Segmented Memory Management Overview

In segment-page memory management, the linear address of a segment is divided into linear pages of equal size (4KB, 4MB or 2MB, etc.). Physical memory space is also divided into physical pages of equal size. The operating system maintains a page table to manage the mapping of linear pages to physical pages. The page table is divided into two levels in the IA-32 architecture, the page catalog and the page table.
The page catalog is an array whose elements are called page directory entries (PDEs), and each page directory entry describes a page table. The size of the page directory is one page (4KB) and there are 1024 page directory entries in a page directory. The size of a page directory entry is 4 bytes. The size of a page table is one page (4KB). The size of a page table entry is 4 bytes, so a page table can describe up to 1024 linear pages.
Physical pages are pre-divided and their start position must be on a 4KB (2^12) boundary. So the lower 12 bits are all zeros. Then the lower 12 bits can store while outside information.
P is the presence bit. r/w is the read/write flag bit. u/s is the user flag bit, with a 0 indicating a super user. a is the access flag bit. d is the dirty flag bit.
The PAT flag is replaced with the PS flag in the page catalog entry to indicate the physical page size.
The CR3 register is dedicated to the physical address of the page directory currently in use, so CR3 is also called the page directory base address register. As long as the process is active, its page directory should always reside in memory.
The page directory entry can also point directly to a physical page to speed up address translation, which is usually set to 4MB pages occupied by the operating system kernel. The page catalog entry has a PS address of 1 thing, which describes a 4MB page and no longer a page table.
The paging mechanism is initiated by the operating system kernel and is initiated by setting the PG flag in CR0 to 1.

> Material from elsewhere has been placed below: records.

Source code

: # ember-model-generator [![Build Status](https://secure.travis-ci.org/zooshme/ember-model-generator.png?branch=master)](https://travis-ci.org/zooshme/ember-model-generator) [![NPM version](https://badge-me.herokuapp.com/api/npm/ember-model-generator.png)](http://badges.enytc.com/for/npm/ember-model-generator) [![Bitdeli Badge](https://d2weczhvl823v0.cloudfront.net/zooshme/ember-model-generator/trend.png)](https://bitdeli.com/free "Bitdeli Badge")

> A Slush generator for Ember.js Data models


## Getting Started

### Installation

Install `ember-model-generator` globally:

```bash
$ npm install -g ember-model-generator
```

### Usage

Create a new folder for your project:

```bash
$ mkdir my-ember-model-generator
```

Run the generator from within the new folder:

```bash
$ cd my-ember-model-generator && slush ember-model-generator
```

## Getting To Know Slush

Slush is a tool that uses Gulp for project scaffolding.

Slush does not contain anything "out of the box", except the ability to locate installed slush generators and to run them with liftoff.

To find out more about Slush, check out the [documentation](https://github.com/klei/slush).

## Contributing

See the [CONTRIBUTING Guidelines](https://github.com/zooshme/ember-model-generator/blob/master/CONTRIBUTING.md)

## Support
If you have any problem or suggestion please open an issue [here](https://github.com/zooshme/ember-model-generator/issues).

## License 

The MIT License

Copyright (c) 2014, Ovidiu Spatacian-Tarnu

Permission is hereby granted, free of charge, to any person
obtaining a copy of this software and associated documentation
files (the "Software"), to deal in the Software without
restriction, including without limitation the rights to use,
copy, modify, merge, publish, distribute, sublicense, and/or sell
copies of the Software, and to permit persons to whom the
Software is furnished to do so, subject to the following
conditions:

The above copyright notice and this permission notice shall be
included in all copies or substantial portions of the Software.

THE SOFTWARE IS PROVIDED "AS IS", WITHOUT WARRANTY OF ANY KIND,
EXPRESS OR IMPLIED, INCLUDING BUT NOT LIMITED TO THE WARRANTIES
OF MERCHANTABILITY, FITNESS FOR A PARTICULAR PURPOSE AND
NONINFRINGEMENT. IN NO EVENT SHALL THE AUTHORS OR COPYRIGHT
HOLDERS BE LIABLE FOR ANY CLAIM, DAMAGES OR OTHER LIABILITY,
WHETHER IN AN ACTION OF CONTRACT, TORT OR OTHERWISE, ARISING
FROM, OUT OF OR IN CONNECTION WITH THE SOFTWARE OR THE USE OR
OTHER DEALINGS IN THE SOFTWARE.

After the paging mechanism is initiated, each linear address needs to go through a page directory and page table translation.The IA-32 architecture incorporates a cache TIB that stores the most recently used page directory and page table entries.Frequent flushes of the TIB are handled by the operating system kernel. When page directory and table entries are changed, the kernel must invalidate the corresponding entries in the TIB. All contents of the TIB (except the Global page) are automatically invalidated when CR3 is changed.The INVLPG instruction sets the specified entry in the TLB to invalid.